%%
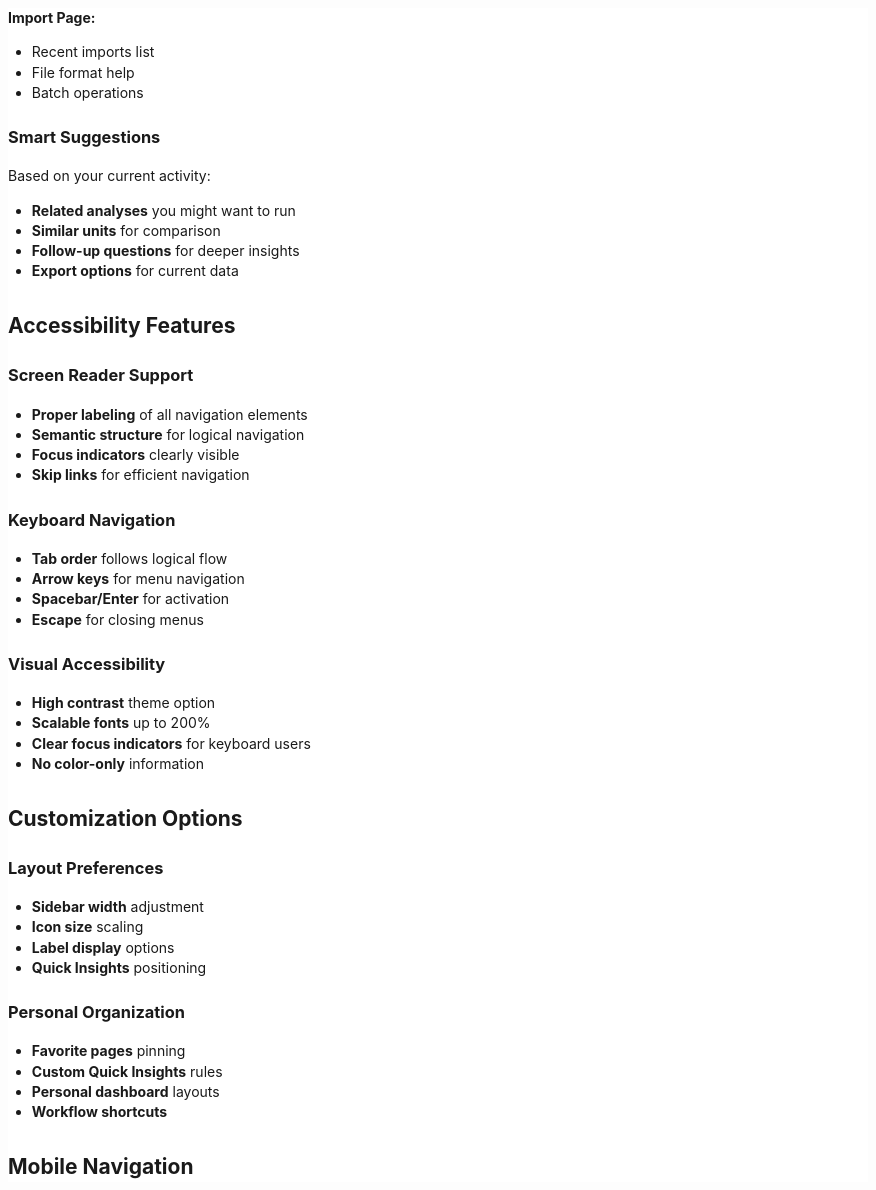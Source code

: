 **Import Page:**
- Recent imports list
- File format help
- Batch operations

### Smart Suggestions
Based on your current activity:
- **Related analyses** you might want to run
- **Similar units** for comparison
- **Follow-up questions** for deeper insights
- **Export options** for current data

## Accessibility Features

### Screen Reader Support
- **Proper labeling** of all navigation elements
- **Semantic structure** for logical navigation
- **Focus indicators** clearly visible
- **Skip links** for efficient navigation

### Keyboard Navigation
- **Tab order** follows logical flow
- **Arrow keys** for menu navigation
- **Spacebar/Enter** for activation
- **Escape** for closing menus

### Visual Accessibility
- **High contrast** theme option
- **Scalable fonts** up to 200%
- **Clear focus indicators** for keyboard users
- **No color-only** information

## Customization Options

### Layout Preferences
- **Sidebar width** adjustment
- **Icon size** scaling
- **Label display** options
- **Quick Insights** positioning

### Personal Organization
- **Favorite pages** pinning
- **Custom Quick Insights** rules
- **Personal dashboard** layouts
- **Workflow shortcuts**

## Mobile Navigation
%%
> _Prompt_
Write out each line above containing "Accessibility".

> _Solution_
## Accessibility Features
### Visual Accessibility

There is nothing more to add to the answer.